The players spent the evening handing out autographs, playing games, painting faces, singing Christmas carols, reading Christmas stories and just hanging out with the nearly 200 patients and their families.

"It means so much to (the kids) because a lot of times when they are having a bad day at home or at the hospital, they just think of this and think of the players and their smiles," said Cathy Toonen, president of the Families of Children with Cancer program. "(The players) have such a great sense of humor and all the guys were up there singing and just being big kids themselves."

This year's celebration marks the second time that the Packers have teamed with the Families of Children with Cancer program, which expanded the party to include the patients' siblings and entire families.

"Our group likes to focus on the family because the other siblings -- even if cancer is so horrible -- they still see it as the child getting a lot of attention, getting gifts and presents," Toonen said. "Tonight, the players didn't know which child had cancer or which one was the sibling and that's what we really try to focus on, the entire family."

Despite posting a 1-22 record vs. the kids in tic-tac-toe, Bidwell -- himself a cancer survivor -- felt a special bond with the kids and what they were going through.
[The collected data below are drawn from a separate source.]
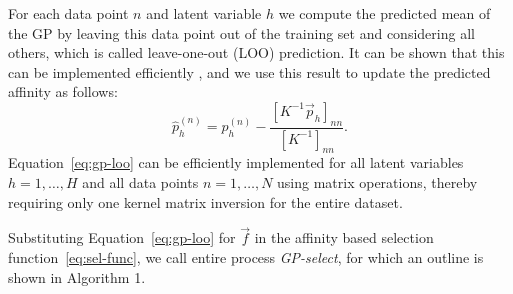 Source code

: For each data point $n$ and latent variable $h$ we compute the predicted mean of the GP by leaving 
this data point out of the training set and considering all others, which is called leave-one-out (LOO) prediction.
It can be shown that this can be implemented efficiently \citep[see Section 5.4.2 in ][]{RasmussenGPbook}, 
and we use this result to update the predicted affinity as follows:
%
%
\vspace{-.2cm}  %
\begin{equation}\label{eq:gp-loo}
\hat{p}_{h}^{(n)} =   
p_{h}^{(n)} - \frac{ [ K^{-1} \vec{p}_{h} ]_{nn} }{ [ K^{-1} ]_{nn} }.
\end{equation}
%
%
Equation~\eqref{eq:gp-loo} can be efficiently implemented for all latent variables $h=1,\dots,H$ and all data points $n=1,\dots,N$ using matrix operations, thereby requiring only one kernel matrix inversion for the entire dataset.
%
%
%

Substituting Equation~\eqref{eq:gp-loo} for $\vec{f}$ in the affinity based selection function~\eqref{eq:sel-func}, 
we call entire process \textit{GP-select}, for which an outline is shown in Algorithm 1.


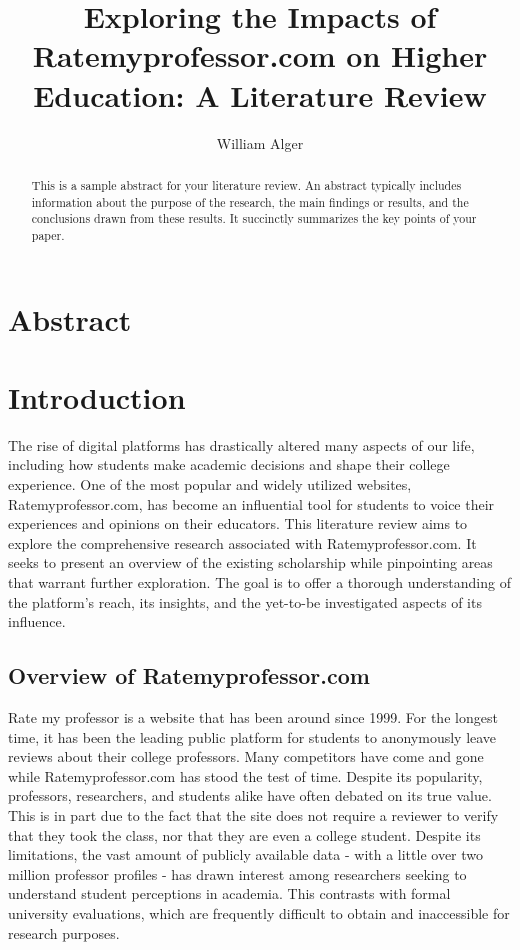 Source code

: \documentclass[doc,12pt, twocolumn]{apa7}
\title{Exploring the Impacts of Ratemyprofessor.com on Higher Education: A Literature Review}
\author{William Alger}
\affiliation{Northern Kentucky University}
\begin{document}
\maketitle

\section*{Abstract}
\begin{abstract}
    This is a sample abstract for your literature review. An abstract typically includes information about the purpose of the research, the main findings or results, and the conclusions drawn from these results. It succinctly summarizes the key points of your paper.
\end{abstract}

\section{Introduction}
The rise of digital platforms has drastically altered many aspects of our life, including how students make academic decisions and shape their college experience. One of the most popular and widely utilized websites, Ratemyprofessor.com, has become an influential tool for students to voice their experiences and opinions on their educators. This literature review aims to explore the comprehensive research associated with Ratemyprofessor.com. It seeks to present an overview of the existing scholarship while pinpointing areas that warrant further exploration. The goal is to offer a thorough understanding of the platform's reach, its insights, and the yet-to-be investigated aspects of its influence.

\subsection{Overview of Ratemyprofessor.com}
Rate my professor is a website that has been around since 1999. For the longest time, it has been the leading public platform for students to anonymously leave reviews about their college professors. Many competitors have come and gone while Ratemyprofessor.com has stood the test of time. Despite its popularity, professors, researchers, and students alike have often debated on its true value. This is in part due to the fact that the site does not require a reviewer to verify that they took the class, nor that they are even a college student. Despite its limitations, the vast amount of publicly available data - with a little over two million professor profiles - has drawn interest among researchers seeking to understand student perceptions in academia. This contrasts with formal university evaluations, which are frequently difficult to obtain and inaccessible for research purposes.
\end{document}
"I think they take a tic-tac-toe class or something," Bidwell said. "But I had a blast. It was so much fun. Some of these kids are going through so much hard stuff, way more difficult than what I ever had to go through. And to see how much joy they have, to see how excited they are to see us and seeing their energy level jump means the world to me because I know what they're going through. Their resiliency is just inspiring to me."

Other players were just as excited and thankful that the kids would take the time to listen.

"A little girl actually came up to me and asked me to sing Rudolph the Red-Nosed Reindeer with her," Henderson said. "I think that may have touched me more than you would know because I have a very bad singing voice and for anyone to want to tolerate that with me, I'll do anything for them.

"But it's always about the kids. We play a sport for a living but these kids are dealing with real life issues. And for us to be able to come out here and hang out for a few minutes to take their minds off it and to take their parents' minds off it and get them in the Christmas spirit, it's a blessing."